Material for the task section start

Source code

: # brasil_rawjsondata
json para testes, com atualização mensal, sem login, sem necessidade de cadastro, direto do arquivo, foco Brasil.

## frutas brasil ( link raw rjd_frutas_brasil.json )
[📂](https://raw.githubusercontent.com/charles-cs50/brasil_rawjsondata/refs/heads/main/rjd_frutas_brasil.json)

Material for the task section end
Material for the task section start

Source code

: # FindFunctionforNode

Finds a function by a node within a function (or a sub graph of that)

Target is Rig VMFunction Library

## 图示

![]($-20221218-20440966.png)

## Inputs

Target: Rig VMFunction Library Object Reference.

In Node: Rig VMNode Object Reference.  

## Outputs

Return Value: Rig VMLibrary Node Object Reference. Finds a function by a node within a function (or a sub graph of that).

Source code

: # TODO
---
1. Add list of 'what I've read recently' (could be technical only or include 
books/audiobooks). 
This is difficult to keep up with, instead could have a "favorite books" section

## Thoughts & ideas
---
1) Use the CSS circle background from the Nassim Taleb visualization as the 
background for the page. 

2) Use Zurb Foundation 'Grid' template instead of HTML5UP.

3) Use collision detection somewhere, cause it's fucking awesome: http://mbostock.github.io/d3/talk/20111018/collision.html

Material for the task section end

**About this exercise**
Each line of the entries above that includes the string "Reference" should be copied out.

**Exercise solution**
Target: Rig VMFunction Library Object Reference.
In Node: Rig VMNode Object Reference.  
Return Value: Rig VMLibrary Node Object Reference. Finds a function by a node within a function (or a sub graph of that).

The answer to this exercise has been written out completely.